Incident Response in Production — From Alert to Resolution

Incident Response vs Alert Investigation

Alert investigation is what Tier 1 does every shift — triage, determine real or false positive, close or escalate. Incident response is what happens when a confirmed threat requires coordinated action across multiple teams to contain, eradicate, and recover.

The transition from investigation to incident response happens at a specific decision point: when the threat is confirmed and the scope extends beyond a single user or system. That decision point is the most important moment in the IR lifecycle — acting too slowly lets attackers expand their foothold, acting too aggressively without understanding scope can tip off the attacker before containment is ready.

The IR Lifecycle — What Each Phase Actually Looks Like

Phase 1: Preparation (Before the Incident)

The quality of incident response is determined before the incident happens. Teams that have documented playbooks, tested communication channels, and practiced containment procedures respond in minutes. Teams without these respond in hours of confusion.

Documented playbooks for the most likely incident types: ransomware, data breach, account compromise, insider threat
Pre-approved containment authority — who can authorize isolating a production server at 3am?
Communication tree — who gets called when, in what order, via what channel
Asset inventory that IR can query in real time — which assets are critical, who owns them
Tested SIEM and EDR access for all IR team members — not the night of the incident

Phase 2: Detection and Analysis

An incident starts when a Tier 2 analyst confirms a threat is real and scoped. The immediate questions:

Question	Where to Find the Answer
What is the initial access vector?	Phishing logs, VPN auth logs, vulnerability scan hits, firewall traffic logs for unusual inbound connections
What accounts are involved?	Authentication logs — which accounts logged in from affected systems, what privilege level
What systems are affected?	EDR — lateral movement events, new processes on other systems by the same attacker tools
Is data being exfiltrated?	Firewall traffic logs — large outbound transfers, encrypted channels to unknown destinations, DNS tunneling patterns
Is the attacker still active?	Real-time EDR alerts, active sessions in SIEM, live network connections from affected systems

Phase 3: Containment — The Critical Decision

Containment is the phase where timing matters most. The goal is to stop attacker movement without tipping them off prematurely — a contained attacker who knows they are discovered will destroy evidence, trigger ransomware, or pivot to backup access paths.

→

Soft containment first: Increase monitoring, prepare isolation scripts, stage blocks in firewall — do not apply yet. Use this time to scope the full compromise before cutting access.

→

Hard containment when scope is understood: Isolate affected systems simultaneously across all confirmed compromised hosts. Sequential isolation gives the attacker time to pivot away from the first-isolated system before the others are cut off.

→

Preserve evidence before containment: Memory images of affected systems, network captures, logs exported to a separate system. Once isolated, the attacker's active processes disappear.

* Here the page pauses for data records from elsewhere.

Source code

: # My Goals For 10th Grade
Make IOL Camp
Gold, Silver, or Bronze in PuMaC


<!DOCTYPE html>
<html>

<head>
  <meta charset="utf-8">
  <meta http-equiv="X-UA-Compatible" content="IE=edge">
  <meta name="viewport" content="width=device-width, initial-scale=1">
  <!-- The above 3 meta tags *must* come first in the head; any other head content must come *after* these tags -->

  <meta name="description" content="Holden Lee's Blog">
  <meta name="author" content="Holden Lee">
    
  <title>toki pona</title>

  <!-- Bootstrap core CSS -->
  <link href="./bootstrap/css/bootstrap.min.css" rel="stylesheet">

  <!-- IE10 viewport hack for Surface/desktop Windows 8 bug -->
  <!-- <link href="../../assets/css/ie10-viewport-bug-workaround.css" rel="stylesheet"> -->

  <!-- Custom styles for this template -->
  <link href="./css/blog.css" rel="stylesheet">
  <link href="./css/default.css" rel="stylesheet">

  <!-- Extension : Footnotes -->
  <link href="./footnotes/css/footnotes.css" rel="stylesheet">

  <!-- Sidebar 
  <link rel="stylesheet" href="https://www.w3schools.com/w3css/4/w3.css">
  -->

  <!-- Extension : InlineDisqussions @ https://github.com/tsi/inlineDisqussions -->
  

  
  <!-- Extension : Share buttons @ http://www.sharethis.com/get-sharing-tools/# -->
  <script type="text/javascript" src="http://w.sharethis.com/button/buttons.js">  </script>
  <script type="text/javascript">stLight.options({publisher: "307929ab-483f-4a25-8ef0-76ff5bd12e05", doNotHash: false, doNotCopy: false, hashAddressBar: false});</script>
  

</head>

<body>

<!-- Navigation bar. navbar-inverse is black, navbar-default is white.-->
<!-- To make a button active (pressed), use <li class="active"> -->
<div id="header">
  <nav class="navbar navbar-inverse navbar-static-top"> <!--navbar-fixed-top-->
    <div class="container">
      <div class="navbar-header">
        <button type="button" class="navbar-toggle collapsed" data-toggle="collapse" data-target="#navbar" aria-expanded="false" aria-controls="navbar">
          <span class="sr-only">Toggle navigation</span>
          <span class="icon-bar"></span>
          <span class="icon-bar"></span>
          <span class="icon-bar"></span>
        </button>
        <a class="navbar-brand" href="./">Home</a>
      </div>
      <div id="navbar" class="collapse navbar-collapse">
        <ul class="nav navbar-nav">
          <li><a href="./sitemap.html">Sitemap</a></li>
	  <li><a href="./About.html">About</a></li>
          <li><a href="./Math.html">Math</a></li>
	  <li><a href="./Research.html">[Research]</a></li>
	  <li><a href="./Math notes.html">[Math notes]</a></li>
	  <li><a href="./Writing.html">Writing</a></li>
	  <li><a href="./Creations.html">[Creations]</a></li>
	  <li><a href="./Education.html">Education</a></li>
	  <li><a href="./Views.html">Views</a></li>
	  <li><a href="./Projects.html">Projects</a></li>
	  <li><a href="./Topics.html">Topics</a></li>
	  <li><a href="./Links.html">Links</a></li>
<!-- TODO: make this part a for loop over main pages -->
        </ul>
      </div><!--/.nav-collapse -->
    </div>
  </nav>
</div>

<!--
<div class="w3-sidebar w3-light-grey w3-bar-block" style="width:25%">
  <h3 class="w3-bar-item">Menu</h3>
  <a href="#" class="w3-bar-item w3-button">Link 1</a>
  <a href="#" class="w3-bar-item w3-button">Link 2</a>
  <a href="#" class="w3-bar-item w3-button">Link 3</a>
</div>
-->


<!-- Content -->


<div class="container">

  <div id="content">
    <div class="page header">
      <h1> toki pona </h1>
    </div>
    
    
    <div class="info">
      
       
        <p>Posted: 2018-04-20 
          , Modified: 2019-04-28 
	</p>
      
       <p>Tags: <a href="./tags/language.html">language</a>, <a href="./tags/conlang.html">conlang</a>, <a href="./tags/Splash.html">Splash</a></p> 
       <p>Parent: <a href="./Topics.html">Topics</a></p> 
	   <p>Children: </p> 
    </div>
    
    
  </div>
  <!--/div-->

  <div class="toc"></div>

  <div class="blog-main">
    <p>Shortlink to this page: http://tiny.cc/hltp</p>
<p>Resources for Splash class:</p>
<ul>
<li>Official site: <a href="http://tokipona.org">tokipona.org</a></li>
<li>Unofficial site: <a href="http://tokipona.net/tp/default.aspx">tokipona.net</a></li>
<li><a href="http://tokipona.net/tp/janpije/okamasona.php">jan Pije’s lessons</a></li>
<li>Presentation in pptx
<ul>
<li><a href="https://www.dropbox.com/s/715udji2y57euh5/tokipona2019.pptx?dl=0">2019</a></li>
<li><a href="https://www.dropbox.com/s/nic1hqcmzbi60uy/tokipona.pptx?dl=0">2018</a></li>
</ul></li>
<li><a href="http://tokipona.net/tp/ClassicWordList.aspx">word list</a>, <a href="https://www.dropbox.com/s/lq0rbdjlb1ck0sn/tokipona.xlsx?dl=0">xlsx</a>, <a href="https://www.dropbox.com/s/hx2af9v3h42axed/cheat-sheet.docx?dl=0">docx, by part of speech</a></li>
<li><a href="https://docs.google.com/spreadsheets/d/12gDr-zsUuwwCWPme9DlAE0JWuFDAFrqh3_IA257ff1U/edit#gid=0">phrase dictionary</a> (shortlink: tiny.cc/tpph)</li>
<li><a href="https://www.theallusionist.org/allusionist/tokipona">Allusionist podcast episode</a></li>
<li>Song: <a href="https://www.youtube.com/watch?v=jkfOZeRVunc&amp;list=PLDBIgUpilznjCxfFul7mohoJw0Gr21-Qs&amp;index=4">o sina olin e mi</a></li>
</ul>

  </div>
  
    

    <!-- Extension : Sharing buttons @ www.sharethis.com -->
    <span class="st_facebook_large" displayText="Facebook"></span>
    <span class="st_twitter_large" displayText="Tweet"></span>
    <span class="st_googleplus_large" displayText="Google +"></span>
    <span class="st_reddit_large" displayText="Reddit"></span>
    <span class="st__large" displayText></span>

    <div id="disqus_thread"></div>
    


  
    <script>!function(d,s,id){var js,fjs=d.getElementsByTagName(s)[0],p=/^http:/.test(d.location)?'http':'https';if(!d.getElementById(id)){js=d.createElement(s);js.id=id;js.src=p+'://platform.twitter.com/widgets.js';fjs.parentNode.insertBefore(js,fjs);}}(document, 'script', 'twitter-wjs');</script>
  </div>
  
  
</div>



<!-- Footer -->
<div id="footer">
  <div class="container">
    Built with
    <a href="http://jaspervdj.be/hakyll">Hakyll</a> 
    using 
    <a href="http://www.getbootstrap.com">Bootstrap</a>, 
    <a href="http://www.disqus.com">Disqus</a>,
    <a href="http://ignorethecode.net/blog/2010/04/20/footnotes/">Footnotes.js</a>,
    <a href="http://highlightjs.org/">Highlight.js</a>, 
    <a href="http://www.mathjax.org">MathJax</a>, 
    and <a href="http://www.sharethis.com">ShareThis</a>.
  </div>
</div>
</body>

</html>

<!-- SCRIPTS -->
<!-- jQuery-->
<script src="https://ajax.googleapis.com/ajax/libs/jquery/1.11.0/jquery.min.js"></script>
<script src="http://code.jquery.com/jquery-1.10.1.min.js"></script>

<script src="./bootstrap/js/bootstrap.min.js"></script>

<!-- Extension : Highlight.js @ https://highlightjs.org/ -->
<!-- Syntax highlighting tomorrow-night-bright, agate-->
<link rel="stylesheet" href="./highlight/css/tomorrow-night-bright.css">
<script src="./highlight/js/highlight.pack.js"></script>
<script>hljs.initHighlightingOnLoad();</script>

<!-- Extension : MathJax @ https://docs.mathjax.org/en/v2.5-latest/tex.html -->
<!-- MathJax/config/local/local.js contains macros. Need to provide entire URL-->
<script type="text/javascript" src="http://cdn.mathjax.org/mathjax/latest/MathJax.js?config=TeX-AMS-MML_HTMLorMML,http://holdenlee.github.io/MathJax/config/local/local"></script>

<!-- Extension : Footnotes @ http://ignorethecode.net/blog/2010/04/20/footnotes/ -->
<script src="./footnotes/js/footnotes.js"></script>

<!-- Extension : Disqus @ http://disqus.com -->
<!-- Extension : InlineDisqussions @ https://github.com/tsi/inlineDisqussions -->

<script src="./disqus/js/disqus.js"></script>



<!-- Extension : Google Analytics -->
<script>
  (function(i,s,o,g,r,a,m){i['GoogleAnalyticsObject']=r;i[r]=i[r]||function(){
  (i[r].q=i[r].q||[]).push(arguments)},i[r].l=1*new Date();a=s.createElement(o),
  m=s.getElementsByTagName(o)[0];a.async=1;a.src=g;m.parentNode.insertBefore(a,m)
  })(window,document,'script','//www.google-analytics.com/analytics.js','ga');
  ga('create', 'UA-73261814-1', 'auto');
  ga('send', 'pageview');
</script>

Real Incident Scenario: Suspicious Outbound Beacon Escalates to IR

Walk through a real incident timeline to understand how phases overlap and decisions interact.

08:15 — Tier 1 Alert

SIEM fires: "Outbound connection to known-bad IP from internal host 10.1.1.85." Tier 1 analyst opens the alert.

siem-query

# Tier 1 first check — is the destination actually bad?
# Query threat intel platform: 185.220.101.45
# Result: confirmed Tor exit node associated with C2 infrastructure, seen in 3 campaigns

# Is this a known scanner or internal tool? Check asset inventory
# Asset: 10.1.1.85 = workstation, assigned to Finance user Jane Smith
# Not a scanner, not a server

# Pull all traffic from this host to this destination
# Result: 47 connections over 6 hours, each lasting 58-62 seconds at precise intervals
# Beaconing pattern confirmed

# Tier 1 decision: escalate to Tier 2 — two signals (bad IP + beaconing pattern)

08:32 — Tier 2 Takes Over

siem-query

# Tier 2 opens investigation — pull full picture for 10.1.1.85

# Step 1: What process is making these connections?
# EDR query: network connections from 10.1.1.85 to 185.220.101.45
# Result: process = chrome.exe — but wait, check parent process
# Parent: powershell.exe → parent of powershell: outlook.exe

# Execution chain: outlook → powershell → chrome → C2
# This is a phishing-triggered execution

# Step 2: When did it start?
# First beacon: 02:17 — user was not at work at 2am
# Email arrived at 01:54 with attachment
# User opened attachment at 02:13 (logged in after hours? check badge access)
# No badge access — email opened automatically by auto-preview? Or user worked late?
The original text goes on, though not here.